Most of the time, my role as a financial adviser extends beyond what most people think – dealing solely with wealth management. It is not written in the stone, but when it comes to the most important aspect, it is actually to keep emotions from creeping into monetary decisions, especially the investment aspect.
If you ask me what the next hot investment trend will be, I will almost always say, “I don’t know.” If you insist on wanting me to agree with you or go against my recommendation (which mostly focus on picking products which fits the recommended asset allocation strategies), I would only say “Thread with caution and do your due diligence”
Likewise, if you ask my view on how the local stocks markets will perform next quarter, I won’t try to guess.
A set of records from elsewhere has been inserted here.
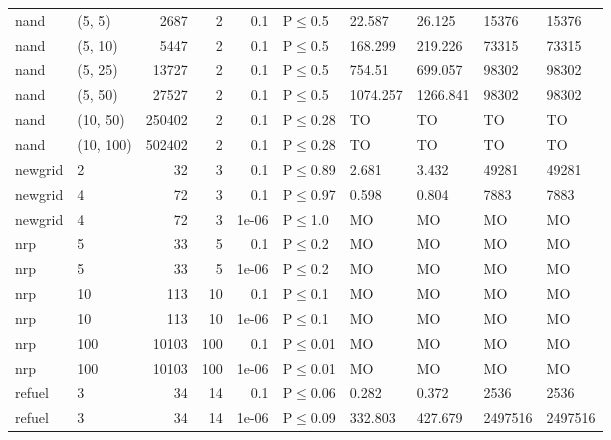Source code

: \begin{longtable}{llrrrlllll}
 nand          & (5, 5)    &   	2687 &   2 & 0.1   & P$\leq$0.5   & 22.587   & 26.125   & 15376   & 15376   \\
 nand          & (5, 10)   &   	5447 &   2 & 0.1   & P$\leq$0.5   & 168.299  & 219.226  & 73315   & 73315   \\
 nand          & (5, 25)   &  	13727 &   2 & 0.1   & P$\leq$0.5   & 754.51   & 699.057  & 98302   & 98302   \\
 nand          & (5, 50)   &  	27527 &   2 & 0.1   & P$\leq$0.5   & 1074.257 & 1266.841 & 98302   & 98302   \\
 nand          & (10, 50)  & 	250402 &   2 & 0.1   & P$\leq$0.28  & TO       & TO       & TO      & TO      \\
 nand          & (10, 100) & 	502402 &   2 & 0.1   & P$\leq$0.28  & TO       & TO       & TO      & TO      \\
 newgrid       & 2         &     	32 &   3 & 0.1   & P$\leq$0.89  & 2.681    & 3.432    & 49281   & 49281   \\
 newgrid       & 4         &     	72 &   3 & 0.1   & P$\leq$0.97  & 0.598    & 0.804    & 7883    & 7883    \\
 newgrid       & 4         &     	72 &   3 & 1e-06 & P$\leq$1.0   & MO       & MO       & MO      & MO      \\
 nrp           & 5         &     	33 &   5 & 0.1   & P$\leq$0.2   & MO       & MO       & MO      & MO      \\
 nrp           & 5         &     	33 &   5 & 1e-06 & P$\leq$0.2   & MO       & MO       & MO      & MO      \\
 nrp           & 10        &    	113 &  10 & 0.1   & P$\leq$0.1   & MO       & MO       & MO      & MO      \\
 nrp           & 10        &    	113 &  10 & 1e-06 & P$\leq$0.1   & MO       & MO       & MO      & MO      \\
 nrp           & 100       &  	10103 & 100 & 0.1   & P$\leq$0.01  & MO       & MO       & MO      & MO      \\
 nrp           & 100       &  	10103 & 100 & 1e-06 & P$\leq$0.01  & MO       & MO       & MO      & MO      \\
 refuel        & 3         &     	34 &  14 & 0.1   & P$\leq$0.06  & 0.282    & 0.372    & 2536    & 2536    \\
 refuel        & 3         &     	34 &  14 & 1e-06 & P$\leq$0.09  & 332.803  & 427.679  & 2497516 & 2497516 \\
\bottomrule
\end{longtable}
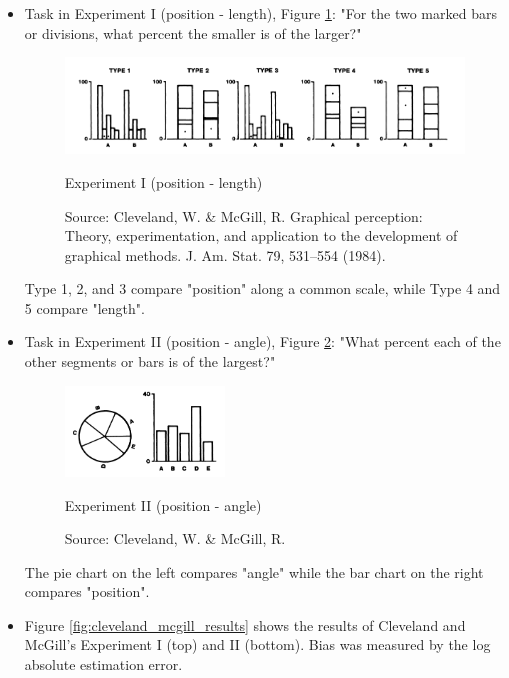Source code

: \begin{itemize}
	\item Task in Experiment I (position - length), Figure \ref{fig:cleveland_mcgill_1}: "For the two marked bars or divisions, what percent the smaller is of the larger?"
	\begin{figure}[ht]
		\begin{center}
			\includegraphics[width=\textwidth]{figures/cleveland_mcgill_1.png}
			\caption{
				Experiment I (position - length)}
			\caption*{Source:  Cleveland, W. \& McGill, R. Graphical perception: Theory, experimentation, and application to the development of graphical methods. J. Am. Stat. 79, 531–554 (1984).}
			\label{fig:cleveland_mcgill_1}
		\end{center}
	\end{figure} \newline
	Type 1, 2, and 3 compare "position" along a common scale, while Type 4 and 5 compare "length". 
	\item Task in Experiment II (position - angle), Figure \ref{fig:cleveland_mcgill_2}: "What percent each of the other segments or bars is of the largest?"
	\begin{figure}[ht]
		\begin{center}
			\includegraphics[width=0.4\textwidth]{figures/cleveland_mcgill_2.png}
			\caption{
				Experiment II (position - angle)}
			\caption*{Source: Cleveland, W. \& McGill, R.}
			\label{fig:cleveland_mcgill_2}
		\end{center}
	\end{figure} \newline
	The pie chart on the left compares "angle" while the bar chart on the right compares "position".
	\item Figure \ref{fig:cleveland_mcgill_results} shows the results of Cleveland and McGill's Experiment I (top) and II (bottom). Bias was measured by the log absolute estimation error.

\end{itemize}
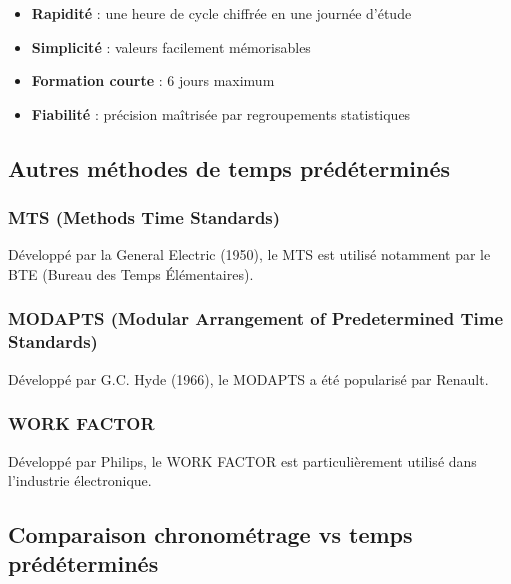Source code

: \documentclass[a4paper,12pt]{article}
\begin{document}
\begin{itemize}
    \item \textbf{Rapidité} : une heure de cycle chiffrée en une journée d'étude
    \item \textbf{Simplicité} : valeurs facilement mémorisables
    \item \textbf{Formation courte} : 6 jours maximum
    \item \textbf{Fiabilité} : précision maîtrisée par regroupements statistiques
\end{itemize}

\subsection{Autres méthodes de temps prédéterminés}

\subsubsection{MTS (Methods Time Standards)}

Développé par la General Electric (1950), le MTS est utilisé notamment par le BTE (Bureau des Temps Élémentaires).

\subsubsection{MODAPTS (Modular Arrangement of Predetermined Time Standards)}

Développé par G.C. Hyde (1966), le MODAPTS a été popularisé par Renault.

\subsubsection{WORK FACTOR}

Développé par Philips, le WORK FACTOR est particulièrement utilisé dans l'industrie électronique.

\subsection{Comparaison chronométrage vs temps prédéterminés}
\end{document}
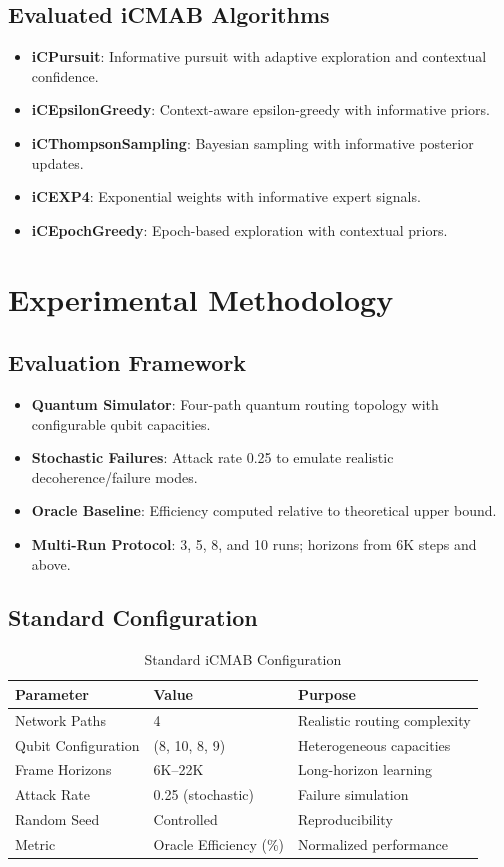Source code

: \documentclass[12pt,a4paper]{article}
\begin{document}
\subsection{Evaluated iCMAB Algorithms}
\begin{itemize}
\item \textbf{iCPursuit}: Informative pursuit with adaptive exploration and contextual confidence.
\item \textbf{iCEpsilonGreedy}: Context-aware epsilon-greedy with informative priors.
\item \textbf{iCThompsonSampling}: Bayesian sampling with informative posterior updates.
\item \textbf{iCEXP4}: Exponential weights with informative expert signals.
\item \textbf{iCEpochGreedy}: Epoch-based exploration with contextual priors.
\end{itemize}

\section{Experimental Methodology}

\subsection{Evaluation Framework}
\begin{itemize}
\item \textbf{Quantum Simulator}: Four-path quantum routing topology with configurable qubit capacities.
\item \textbf{Stochastic Failures}: Attack rate 0.25 to emulate realistic decoherence/failure modes.
\item \textbf{Oracle Baseline}: Efficiency computed relative to theoretical upper bound.
\item \textbf{Multi-Run Protocol}: 3, 5, 8, and 10 runs; horizons from 6K steps and above.
\end{itemize}

\subsection{Standard Configuration}
\begin{table}[H]
\centering
\caption{Standard iCMAB Configuration}
\begin{tabular}{@{}lll@{}}
\toprule
\textbf{Parameter} & \textbf{Value} & \textbf{Purpose} \\
\midrule
Network Paths & 4 & Realistic routing complexity \\
Qubit Configuration & (8, 10, 8, 9) & Heterogeneous capacities \\
Frame Horizons & 6K–22K & Long-horizon learning \\
Attack Rate & 0.25 (stochastic) & Failure simulation \\
Random Seed & Controlled & Reproducibility \\
Metric & Oracle Efficiency (\%) & Normalized performance \\
\bottomrule
\end{tabular}
\end{table}
\end{document}
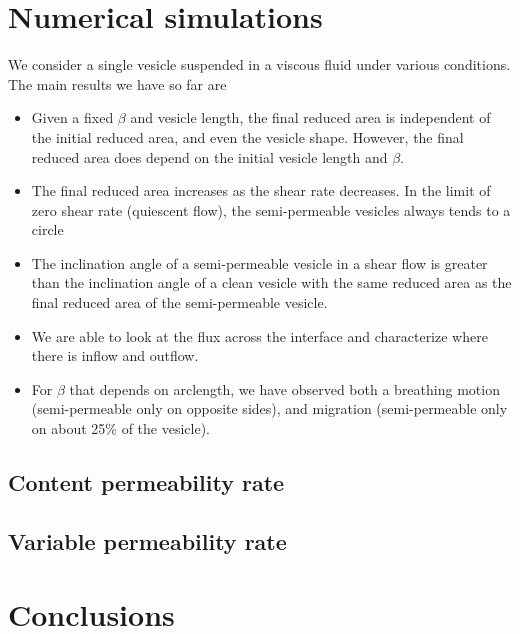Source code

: \documentclass[twoside,twocolumn,9pt]{article}
\begin{document}
\section{Numerical simulations}
We consider a single vesicle suspended in a viscous fluid under various
conditions.  The main results we have so far are
\begin{itemize}
  \item Given a fixed $\beta$ and vesicle length, the final reduced area
    is independent of the initial reduced area, and even the vesicle
    shape. However, the final reduced area does depend on the initial
    vesicle length and $\beta$.
    
  \item The final reduced area increases as the shear rate decreases. In
    the limit of zero shear rate (quiescent flow), the semi-permeable
    vesicles always tends to a circle

  \item The inclination angle of a semi-permeable vesicle in a shear
    flow is greater than the inclination angle of a clean vesicle with
    the same reduced area as the final reduced area of the
    semi-permeable vesicle.

  \item We are able to look at the flux across the interface and
    characterize where there is inflow and outflow.

  \item For $\beta$ that depends on arclength, we have observed both a
    breathing motion (semi-permeable only on opposite sides), and
    migration (semi-permeable only on about 25\% of the vesicle).
\end{itemize}

\subsection{Content permeability rate}


\subsection{Variable permeability rate}

\section{Conclusions}
\end{document}
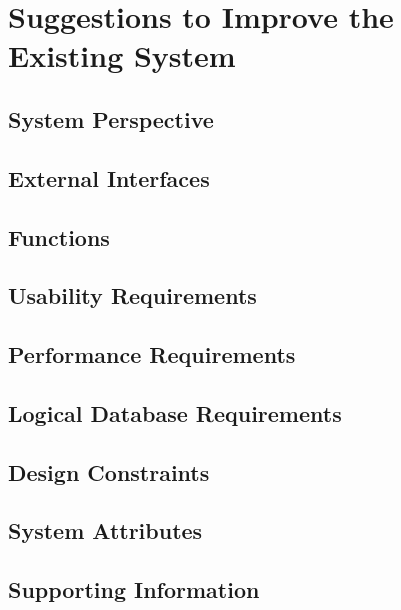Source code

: \section{Suggestions to Improve the Existing System}

\subsection{System Perspective}

\subsection{External Interfaces}

\subsection{Functions}

\subsection{Usability Requirements}

\subsection{Performance Requirements}

\subsection{Logical Database Requirements}

\subsection{Design Constraints}

\subsection{System Attributes}

\subsection{Supporting Information}
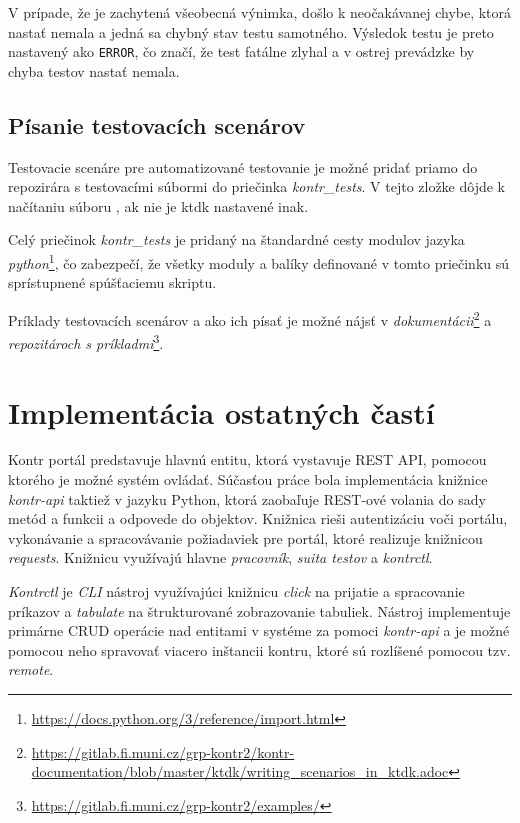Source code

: \documentclass[
  digital, %
  twoside, %
  table,   %
  lof,     %
  lot,     %
]{fithesis3}
\begin{document}
V prípade, že je zachytená všeobecná výnimka, došlo k neočakávanej chybe, ktorá nastať nemala a jedná sa chybný stav testu samotného. Výsledok testu je preto nastavený ako \texttt{ERROR}, čo značí, že test fatálne zlyhal a v ostrej prevádzke by chyba testov nastať nemala. 

\subsection{Písanie testovacích scenárov}

Testovacie scenáre pre automatizované testovanie je možné pridať priamo do repozirára s testovacími súbormi do priečinka \emph{kontr\_tests}. V tejto zložke dôjde k načítaniu súboru , ak nie je ktdk nastavené inak.

Celý priečinok \emph{kontr\_tests} je pridaný na štandardné cesty modulov jazyka \emph{python}\footnote{\url{https://docs.python.org/3/reference/import.html}}, čo zabezpečí, že všetky moduly a balíky definované v tomto priečinku sú sprístupnené spúšťaciemu skriptu.

Príklady testovacích scenárov a ako ich písať je možné nájsť v \emph{dokumentácii}\footnote{\url{https://gitlab.fi.muni.cz/grp-kontr2/kontr-documentation/blob/master/ktdk/writing_scenarios_in_ktdk.adoc}} a \emph{repozitároch s príkladmi}\footnote{\url{https://gitlab.fi.muni.cz/grp-kontr2/examples/}}. 

\section{Implementácia ostatných častí}

Kontr portál predstavuje hlavnú entitu, ktorá vystavuje REST API, pomocou ktorého je možné systém ovládať. Súčasťou práce bola implementácia knižnice \emph{kontr-api} taktiež v jazyku Python, ktorá zaobaľuje REST-ové volania do sady metód a funkcii a odpovede do objektov. Knižnica rieši autentizáciu voči portálu, vykonávanie a spracovávanie požiadaviek pre portál, ktoré realizuje knižnicou \emph{requests}. 
Knižnicu využívajú hlavne \emph{pracovník}, \emph{suita testov} a \emph{kontrctl}. 

\emph{Kontrctl} je \emph{CLI} nástroj využívajúci knižnicu \emph{click} na prijatie a spracovanie príkazov a \emph{tabulate} na štrukturované zobrazovanie tabuliek. Nástroj implementuje primárne CRUD operácie nad entitami v systéme za pomoci \emph{kontr-api} a je možné pomocou neho spravovať viacero inštancii kontru, ktoré sú rozlíšené pomocou tzv. \emph{remote}. 
\end{document}
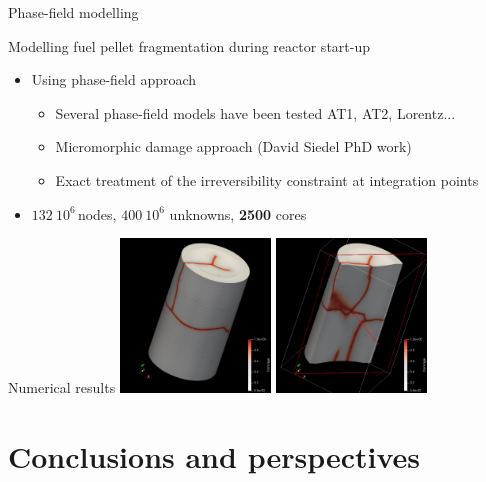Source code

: \documentclass{beamer}
\begin{document}
\begin{frame}{Phase-field modelling}
  \begin{block}{Modelling fuel pellet fragmentation during reactor start-up}
    \begin{itemize}
      \item Using phase-field approach
      \begin{itemize}
      \item Several phase-field models have been tested AT1, AT2, Lorentz...
      \item Micromorphic damage approach (David Siedel PhD work)
      \item Exact treatment of the irreversibility constraint at integration points
      \end{itemize}
      \item $132\ 10^6$\,nodes, $400\ 10^6$ unknowns, \textbf{2500} cores 
    \end{itemize}
  \end{block}
  \begin{block}{Numerical results}
    \hspace*{1cm}\includegraphics[width=0.3\textwidth]{graphics/damag1.png}
    \hspace*{2cm}\includegraphics[width=0.3\textwidth]{graphics/damag2.png}
  \end{block}
\end{frame}


\section{Conclusions and perspectives}
\end{document}

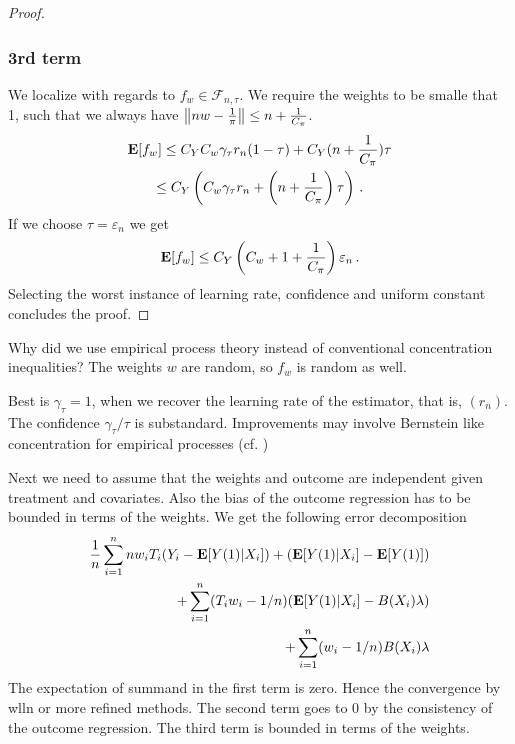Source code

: \begin{proof}
\subsubsection*{3rd term}
We localize with regards to 
$
f_w \in \mathcal{F}_{n,\tau}
.
$
We require the weights to be smalle that 1, such that 
we always have
$
\left\lVert nw-  \frac{1}{\pi}\right\rVert
\le
n + \frac{1}{C_\pi}
$.
\begin{gather}
  \mathbf{E}[f_w]
  \le
  C_Y 
  C_w
  \gamma_\tau
  r_n
  (1-\tau)
  +
  C_Y
  (
n + \frac{1}{C_\pi}
  )
  \tau
  \\
  \le
  C_Y
  \left( 
  C_w
  \gamma_\tau
  r_n
  +
  \left(
n + \frac{1}{C_\pi}
  \right)
  \tau
  \right)
  \,.
\end{gather}
If we choose  $\tau=\varepsilon_n$
we get
\begin{gather}
  \mathbf{E}[f_w]
  \le
  C_Y
  \left( 
C_w+1+ \frac{1}{C_\pi}
  \right)
  \varepsilon_n
  \,.
\end{gather}
Selecting the worst instance of learning rate, confidence and uniform constant concludes the proof.

\end{proof}

\begin{reflection*}
  Why did we use empirical process theory instead of conventional concentration inequalities?
  The weights $w$ are random, so $f_w$ is random as well. 


Best is $\gamma_\tau=1$, when we recover the learning rate of the estimator, that is, $(r_n)$.
The confidence $\gamma_\tau/\tau$ is substandard. Improvements may involve Bernstein like concentration for empirical processes (cf. \cite[Section~2.14.2]{vaart2013})
\end{reflection*}

Next we need to assume that the weights and outcome are independent given treatment and covariates.
Also the bias of the outcome regression has to be bounded in terms of the weights. We get the following error decomposition
\begin{align}
  \frac{1}{n}
  \sum_{i=1}^{n}
  nw_i T_i (Y_i - \mathbf{E}[Y(1)|X_i])
  +
  (\mathbf{E}[Y(1)|X_i]-\mathbf{E}[Y(1)])
  \\
  +
  \sum_{i=1}^{n} 
  (T_i w_i-1/n)
  (
  \mathbf{E}[Y(1)|X_i]
  -
  B(X_i)\lambda
  )
  \\
  +
  \sum_{i=1}^{n} 
  (w_i-1/n)
  B(X_i)\lambda
\end{align}
The expectation of summand in the first term is zero. Hence the convergence by wlln or more refined methods.
The second term goes to 0 by the consistency of the outcome regression.
The third term is bounded in terms of the weights.

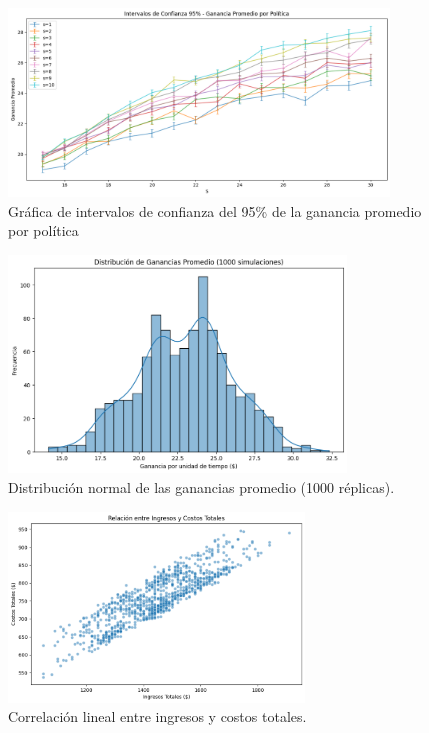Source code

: \documentclass{report}
\begin{document}
\begin{figure}[h]
  \centering
  \includegraphics[width=0.9\textwidth]{intervalos_de_confianza_ganacia_promedio_politica.png}
  \caption{Gráfica de intervalos de confianza del 95\% de la ganancia promedio por política}
\end{figure}

\begin{figure}[h]
    \centering
    \includegraphics[width=0.8\textwidth]{distribucion_ganacias_promedio.png}
    \caption{Distribución normal de las ganancias promedio (1000 réplicas).}
\end{figure}

\begin{figure}[h]
    \centering
    \includegraphics[width=0.7\textwidth]{ingresos-costos_totales.png}
    \caption{Correlación lineal entre ingresos y costos totales.}
\end{figure}
\end{document}
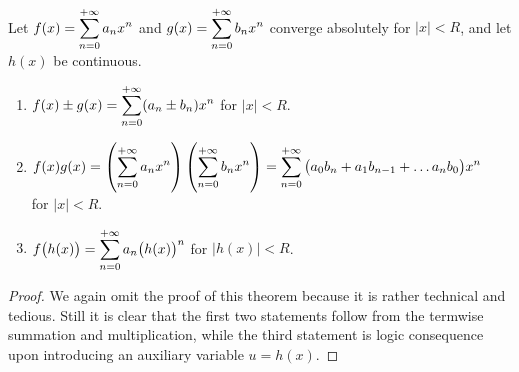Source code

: \begin{theorem}\label{thm:series_alg}
{\footnotesize $\,$\\}
Let $\displaystyle f(x) = \sum_{n=0}^{+\infty} a_nx^n$ and $\displaystyle g(x) = \sum_{n=0}^{+\infty} b_nx^n$ converge absolutely for $|x|<R$, and let $h(x)$ be continuous.

\begin{enumerate}
	\item $\displaystyle f(x)\pm g(x) = \sum_{n=0}^{+\infty} (a_n\pm b_n)x^n$ \quad for $|x|<R$.
	\item	$\displaystyle 	f(x)g(x) = \left(\sum_{n=0}^{+\infty} a_nx^n\right)\left(\sum_{n=0}^{+\infty} b_nx^n\right) = \sum_{n=0}^{+\infty}\big(a_0b_n+a_1b_{n-1}+\ldots a_nb_0\big)x^n \quad$ for $|x|<R$.
	
	\item $\displaystyle f\big(h(x)\big) = \sum_{n=0}^{+\infty} a_n\big(h(x)\big)^n$ \quad for $|h(x)|<R$.

\end{enumerate}
\end{theorem}

\ifanalysis

\begin{proof}
We again omit the proof of this theorem because it is rather technical and tedious. Still  it is clear that the first two statements follow from the termwise summation and multiplication, while the third statement is logic consequence upon introducing an auxiliary variable $u=h(x)$.
\end{proof}

\fi

\ifcalculus

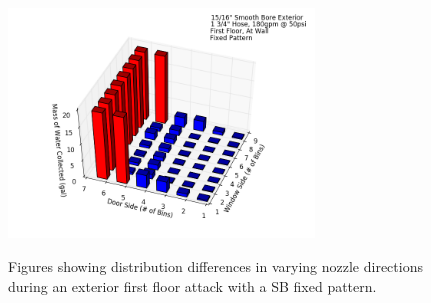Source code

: \documentclass{article}
\begin{document}
\begin{figure}[ht]
\begin{tabular*}{\textwidth}{lr}
\end{tabular*}
\centering
\includegraphics[width=3.2in]{../ADD_Analysis/Figures/15-12-08_104620_Datafile_15_16in_Smooth_Bore_Exterior.png} \\
\caption{Figures showing distribution differences in varying nozzle directions during an exterior first floor attack with a SB fixed pattern.}
\label{fig:Exterior_First_Floor_Varying_Nozzle_Directions_SB_Fixed_Pattern}
\end{figure}

\clearpage
\end{document}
Modern markets can change unpredictably at the wink of an eye, even violently at times, and we need a financial plan that anticipates unexpected or disruptive changes. Also, we need to set realistic expectations about what investments can achieve. 20% per annum for the next 10 years is NOT realistic, unless you are Warren Buffett.
And, unless you are in hedge funds, I tell my clients that we are NOT trying to beat the market’s average return — not in the short or the long term — but we are trying to outperform the average investor’s return. We do that, again, by first minimizing the impact of behaviors and emotional biases.
Here are 3 simple and honest investment rules of thumb that I offer clients:
Rule of thumb#1: One word – long term
As cliched this may sound – it is historical fact that financial markets may be volatile over the short term, but historically they produce positive returns over the long term.
It is very tough for individual investors to beat the market with any consistency. Many professional money managers don’t even do this year after year.
Rule of thumb#2: Fear is even stronger than greed
We tend to underestimate our future emotions. We think we will be greedy when others are fearful. Fear is a stronger emotion and often plays a much greater role in decision making than logic, and it often prevents us from buying in market downturn – the same it drives us to cut loss.
Rule of thumb#3: Risk is personal
Your risk in investing is NOT that you will underperform the market, or lose money in the next market downturn. Your risk is that you won’t be able to accumulate enough money to send a child to college, or that your money won’t last as long as you do in retirement.
Financial planning is not about what everyone else is doing – It is just about you.